══ Records for the task

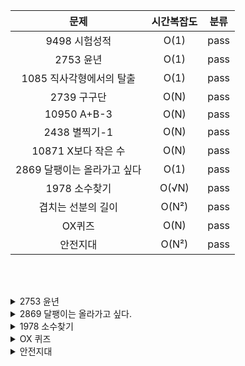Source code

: |**문제**|시간복잡도|분류|
|:---:|:---:|---|
|9498 시험성적|O(1)|pass|
|2753 윤년|O(1)|pass|
|1085 직사각형에서의 탈출|O(1)|pass|
|2739 구구단|O(N)|pass|
|10950 A+B-3|O(N)|pass|
|2438 별찍기-1|O(N)|pass|
|10871 X보다 작은 수|O(N)|pass|
|2869 달팽이는 올라가고 싶다|O(1)|pass|
|1978 소수찾기|O(√N)|pass|
|겹치는 선분의 길이|O(N²)|pass|
|OX퀴즈|O(N)|pass|
|안전지대|O(N²)|pass|

<br><br>

<details>
<summary>2753 윤년</summary>
<div markdown="1">       

😎알면 좋은 개념😎 <br><br>
    ~ 이면서 AND 논리연산자 <br>
    또는 OR 논리연산자 <br>

</div>
</details>

<details>
<summary>2869 달팽이는 올라가고 싶다.</summary>
<div markdown="1">       

😎식 세우기😎 <br><br>
    도달하는 날 : X일 <br>
    총 올라가는 횟수 : X번 <br>
    내려가는 횟수는 (X-1)번 <br>
    AX + B(X-1) = V <br>
    X = (V-B)//(A-B) <br>
    X값이 나머지가 있으면 7.5일이란 말이 이상하지 않나? 하루 더 걸리는 거니, +1 해줘야함. <br>

</div>
</details>

<details>
<summary>1978 소수찾기</summary>
<div markdown="1">       

😎알면 좋은 개념😎 <br>
    에라토스테네스의 체<br><br>
    ![image](https://upload.wikimedia.org/wikipedia/commons/b/b9/Sieve_of_Eratosthenes_animation.gif) <br>
    <br>
    1,2는 소수가 아님. <br>
    <br>
    2부터 √N 까지만 탐색하면 됨.<br>
    왜? <br>
    100 의 약수들을 나열해보면 <br>
    1, 2, 4, 5, 10, 20, 25, 50, 100 <br>
    사실상 10까지 범위내에서 100의 약수 모두 구할 수 있음<br>
    100/2 = 50, 100/4 =25 이므로~~<br>
    <br>
    2를 제외한 모든 2의 배수를 소수가 인걸 표시!<br>
    √max(nums) 탐색 범위내에서 소수가 아닌걸 가려낼 수 있다. <br>
</div>
</details>

<details>
<summary>OX 퀴즈</summary>
<div markdown="1">       

😎알면 좋은 개념😎 <br>
    eval()함수<br><br>
    실행할 코드를 string형태로 전달 <br>
    코드 내부적으로 딕셔너리 mapping을 해 <br>
    integer 형태로 값을 return <br>
    예를 들어 eval("7+3") 은 integer type의 10을 반환 <br>
</div>
</details>

<details>
<summary>안전지대</summary>
<div markdown="1">       

😎알면 좋은 개념😎 <br>
    2차원 배열 index 범위<br><br>
    만약 5행 3열 2차원 배열을 생성했다고 가정하자!<br>
    상하좌우 대각선 영역에 지뢰를 설치하고 싶다면,<br>
    index범위를 벗어나지 않는 영영에서 지뢰를 설치해야 한다.<br><br>
    내장함수 min(), max()를 활용해 범위를 설정하면 편하다. <br>
    row의 경우 index범위가 0~4까지 <br>
    지뢰 설치되는 row의 범위 : max(0, cur_row-1) ~ min(4, cur_row+1) <br>
    column의 경우 index범위가 0~2까지 <br>
    지뢰 설치되는 rol의 범위 : max(0, cur_rol-1) ~ min(4, cur_rol+1) <br>
</div>
</details>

════

### What the task asks
Line by line, print the records exactly, leaving the pictures behind.

### Reply
Source code

: |**문제**|시간복잡도|분류|
|:---:|:---:|---|
|9498 시험성적|O(1)|pass|
|2753 윤년|O(1)|pass|
|1085 직사각형에서의 탈출|O(1)|pass|
|2739 구구단|O(N)|pass|
|10950 A+B-3|O(N)|pass|
|2438 별찍기-1|O(N)|pass|
|10871 X보다 작은 수|O(N)|pass|
|2869 달팽이는 올라가고 싶다|O(1)|pass|
|1978 소수찾기|O(√N)|pass|
|겹치는 선분의 길이|O(N²)|pass|
|OX퀴즈|O(N)|pass|
|안전지대|O(N²)|pass|

<br><br>

<details>
<summary>2753 윤년</summary>
<div markdown="1">       

😎알면 좋은 개념😎 <br><br>
    ~ 이면서 AND 논리연산자 <br>
    또는 OR 논리연산자 <br>

</div>
</details>

<details>
<summary>2869 달팽이는 올라가고 싶다.</summary>
<div markdown="1">       

😎식 세우기😎 <br><br>
    도달하는 날 : X일 <br>
    총 올라가는 횟수 : X번 <br>
    내려가는 횟수는 (X-1)번 <br>
    AX + B(X-1) = V <br>
    X = (V-B)//(A-B) <br>
    X값이 나머지가 있으면 7.5일이란 말이 이상하지 않나? 하루 더 걸리는 거니, +1 해줘야함. <br>

</div>
</details>

<details>
<summary>1978 소수찾기</summary>
<div markdown="1">       

😎알면 좋은 개념😎 <br>
    에라토스테네스의 체<br><br>
    ![image](https://upload.wikimedia.org/wikipedia/commons/b/b9/Sieve_of_Eratosthenes_animation.gif) <br>
    <br>
    1,2는 소수가 아님. <br>
    <br>
    2부터 √N 까지만 탐색하면 됨.<br>
    왜? <br>
    100 의 약수들을 나열해보면 <br>
    1, 2, 4, 5, 10, 20, 25, 50, 100 <br>
    사실상 10까지 범위내에서 100의 약수 모두 구할 수 있음<br>
    100/2 = 50, 100/4 =25 이므로~~<br>
    <br>
    2를 제외한 모든 2의 배수를 소수가 인걸 표시!<br>
    √max(nums) 탐색 범위내에서 소수가 아닌걸 가려낼 수 있다. <br>
</div>
</details>

<details>
<summary>OX 퀴즈</summary>
<div markdown="1">       

😎알면 좋은 개념😎 <br>
    eval()함수<br><br>
    실행할 코드를 string형태로 전달 <br>
    코드 내부적으로 딕셔너리 mapping을 해 <br>
    integer 형태로 값을 return <br>
    예를 들어 eval("7+3") 은 integer type의 10을 반환 <br>
</div>
</details>

<details>
<summary>안전지대</summary>
<div markdown="1">       

😎알면 좋은 개념😎 <br>
    2차원 배열 index 범위<br><br>
    만약 5행 3열 2차원 배열을 생성했다고 가정하자!<br>
    상하좌우 대각선 영역에 지뢰를 설치하고 싶다면,<br>
    index범위를 벗어나지 않는 영영에서 지뢰를 설치해야 한다.<br><br>
    내장함수 min(), max()를 활용해 범위를 설정하면 편하다. <br>
    row의 경우 index범위가 0~4까지 <br>
    지뢰 설치되는 row의 범위 : max(0, cur_row-1) ~ min(4, cur_row+1) <br>
    column의 경우 index범위가 0~2까지 <br>
    지뢰 설치되는 rol의 범위 : max(0, cur_rol-1) ~ min(4, cur_rol+1) <br>
</div>
</details>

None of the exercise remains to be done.